>>
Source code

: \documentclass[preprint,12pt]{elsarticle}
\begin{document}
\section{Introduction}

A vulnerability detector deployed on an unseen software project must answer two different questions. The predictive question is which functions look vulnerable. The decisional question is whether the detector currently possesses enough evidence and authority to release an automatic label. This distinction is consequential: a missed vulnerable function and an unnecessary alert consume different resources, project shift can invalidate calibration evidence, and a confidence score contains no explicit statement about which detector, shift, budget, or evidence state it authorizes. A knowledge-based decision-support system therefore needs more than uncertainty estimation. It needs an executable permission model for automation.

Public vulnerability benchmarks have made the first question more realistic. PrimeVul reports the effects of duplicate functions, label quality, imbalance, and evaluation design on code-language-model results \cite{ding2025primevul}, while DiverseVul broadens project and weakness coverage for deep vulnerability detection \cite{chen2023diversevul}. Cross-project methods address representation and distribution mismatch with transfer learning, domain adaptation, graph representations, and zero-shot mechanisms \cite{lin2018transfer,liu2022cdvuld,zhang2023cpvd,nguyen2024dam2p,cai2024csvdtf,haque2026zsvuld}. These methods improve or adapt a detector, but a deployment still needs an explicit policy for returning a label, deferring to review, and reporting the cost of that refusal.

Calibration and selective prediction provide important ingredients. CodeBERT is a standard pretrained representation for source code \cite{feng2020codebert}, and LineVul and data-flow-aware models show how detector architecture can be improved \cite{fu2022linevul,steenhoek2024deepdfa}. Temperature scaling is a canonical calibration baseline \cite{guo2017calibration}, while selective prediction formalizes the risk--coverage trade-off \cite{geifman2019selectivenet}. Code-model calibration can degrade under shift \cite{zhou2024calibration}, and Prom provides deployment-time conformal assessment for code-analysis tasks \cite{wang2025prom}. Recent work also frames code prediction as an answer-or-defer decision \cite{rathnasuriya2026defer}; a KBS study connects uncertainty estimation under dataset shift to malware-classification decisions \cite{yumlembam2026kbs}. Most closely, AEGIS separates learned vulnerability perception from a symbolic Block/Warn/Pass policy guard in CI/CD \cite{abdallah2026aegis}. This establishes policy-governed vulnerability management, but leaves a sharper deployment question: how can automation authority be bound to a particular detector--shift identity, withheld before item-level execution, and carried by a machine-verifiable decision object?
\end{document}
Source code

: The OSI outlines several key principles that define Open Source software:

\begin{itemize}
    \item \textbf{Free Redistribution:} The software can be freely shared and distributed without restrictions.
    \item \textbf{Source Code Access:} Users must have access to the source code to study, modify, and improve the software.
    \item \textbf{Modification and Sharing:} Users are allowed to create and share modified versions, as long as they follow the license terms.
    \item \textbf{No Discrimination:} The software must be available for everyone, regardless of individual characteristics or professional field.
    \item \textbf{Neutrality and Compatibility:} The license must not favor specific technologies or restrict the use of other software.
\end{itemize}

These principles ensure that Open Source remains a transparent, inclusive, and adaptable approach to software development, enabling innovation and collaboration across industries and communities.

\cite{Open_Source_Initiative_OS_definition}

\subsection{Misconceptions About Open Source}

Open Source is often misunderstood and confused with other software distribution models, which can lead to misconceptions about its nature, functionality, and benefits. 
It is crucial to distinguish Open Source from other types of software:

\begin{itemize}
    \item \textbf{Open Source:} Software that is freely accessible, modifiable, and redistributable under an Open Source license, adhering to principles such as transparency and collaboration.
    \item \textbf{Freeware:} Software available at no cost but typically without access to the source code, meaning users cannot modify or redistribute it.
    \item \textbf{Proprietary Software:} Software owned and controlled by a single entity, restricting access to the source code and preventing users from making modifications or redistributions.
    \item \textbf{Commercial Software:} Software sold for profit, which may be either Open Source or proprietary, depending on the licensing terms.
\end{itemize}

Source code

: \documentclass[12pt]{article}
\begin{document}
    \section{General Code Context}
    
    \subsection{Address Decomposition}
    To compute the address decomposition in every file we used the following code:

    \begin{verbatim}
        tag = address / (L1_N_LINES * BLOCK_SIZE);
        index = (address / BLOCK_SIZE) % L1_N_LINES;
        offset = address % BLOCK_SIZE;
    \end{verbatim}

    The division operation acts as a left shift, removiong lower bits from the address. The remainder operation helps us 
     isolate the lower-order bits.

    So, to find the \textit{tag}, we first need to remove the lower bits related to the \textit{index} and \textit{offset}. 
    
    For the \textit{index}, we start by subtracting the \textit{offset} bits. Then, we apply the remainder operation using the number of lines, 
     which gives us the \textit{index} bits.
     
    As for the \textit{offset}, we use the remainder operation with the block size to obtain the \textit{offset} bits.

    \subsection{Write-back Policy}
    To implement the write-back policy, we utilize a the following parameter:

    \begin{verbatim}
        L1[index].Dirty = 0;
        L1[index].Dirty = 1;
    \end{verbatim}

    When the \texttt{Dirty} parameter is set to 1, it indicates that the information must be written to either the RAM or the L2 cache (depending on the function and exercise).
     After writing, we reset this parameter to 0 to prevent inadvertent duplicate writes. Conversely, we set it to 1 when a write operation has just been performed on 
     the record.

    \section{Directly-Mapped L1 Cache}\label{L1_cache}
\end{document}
<<
Transcribe exactly the lines from the one containing "the licensing terms." through the end of the records, both included, and nothing else.

### Task result
    \item \textbf{Commercial Software:} Software sold for profit, which may be either Open Source or proprietary, depending on the licensing terms.
\end{itemize}

Source code

: \documentclass[12pt]{article}
\begin{document}
    \section{General Code Context}
    
    \subsection{Address Decomposition}
    To compute the address decomposition in every file we used the following code:

    \begin{verbatim}
        tag = address / (L1_N_LINES * BLOCK_SIZE);
        index = (address / BLOCK_SIZE) % L1_N_LINES;
        offset = address % BLOCK_SIZE;
    \end{verbatim}

    The division operation acts as a left shift, removiong lower bits from the address. The remainder operation helps us 
     isolate the lower-order bits.

    So, to find the \textit{tag}, we first need to remove the lower bits related to the \textit{index} and \textit{offset}. 
    
    For the \textit{index}, we start by subtracting the \textit{offset} bits. Then, we apply the remainder operation using the number of lines, 
     which gives us the \textit{index} bits.
     
    As for the \textit{offset}, we use the remainder operation with the block size to obtain the \textit{offset} bits.

    \subsection{Write-back Policy}
    To implement the write-back policy, we utilize a the following parameter:

    \begin{verbatim}
        L1[index].Dirty = 0;
        L1[index].Dirty = 1;
    \end{verbatim}

    When the \texttt{Dirty} parameter is set to 1, it indicates that the information must be written to either the RAM or the L2 cache (depending on the function and exercise).
     After writing, we reset this parameter to 0 to prevent inadvertent duplicate writes. Conversely, we set it to 1 when a write operation has just been performed on 
     the record.

    \section{Directly-Mapped L1 Cache}\label{L1_cache}
\end{document}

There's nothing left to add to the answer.